The problem was revealed by NASA's JWST program director Greg Robinson at the National Academies’ Space Studies Board on May 3.

“Right now we believe that all of this hardware — we’re talking screws and washers here — come from the sunshield cover,” Robinson told the news outlet. “We’re looking at what this really means and what is the recovery plan.”

The five-layer sunshield of the craft is nearly as big as a tennis court and is made from a heat-resistant material called Kapton. Its sole job is to keep the telescope in shade and protect it from its own as well as external light and heat.

The fallen screws came to the technicians' notice a few days ago after the spacecraft was moved from one chamber to another. It had completed acoustic testing and was slated to undergo vibration tests in the second chamber. Apart from this, Robinson did not reveal too many details about the fault in question, but he did reiterate the importance of the testing phase which could bring problems like these into the light.

“It’s not terrible news, but it’s not good news, either,” he added.

That said, it is worth noting that this is not the first glitch witnessed by James Webb Space Telescope prior to its launch. Earlier, the telescope was set to lift-off in spring 2019, but due to tears in the sunshield of its spacecraft, leaks in propulsion thruster valves, and other technical glitches, the space agency pushed back the launch timeline by almost a year to May 2020. It even chartered an independent review board to keep a track on mission progress, assess launch readiness and identify the needs to ensure its success.

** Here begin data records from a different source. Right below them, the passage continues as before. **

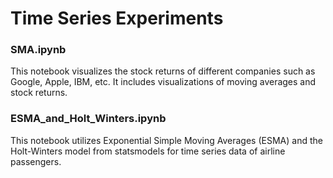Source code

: # Time Series Experiments

### SMA.ipynb
This notebook visualizes the stock returns of different companies such as Google, Apple, IBM, etc. It includes visualizations of moving averages and stock returns.

### ESMA_and_Holt_Winters.ipynb
This notebook utilizes Exponential Simple Moving Averages (ESMA) and the Holt-Winters model from statsmodels for time series data of airline passengers.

The review will be completed by the end of May and the agency will provide the report to Congress in June. According to Robinson, the report could have an impact on the tentative launch date, but the latest glitch encountered is unlikely to bring a change in the scheduled launch timeline. This is primarily because they curated this revised schedule with enough margin to bear glitches like these and follow it.

“I still believe we’ll go in 2020, in roughly the same timeframe that we talked about, unless this problem takes longer than we expect,” he added.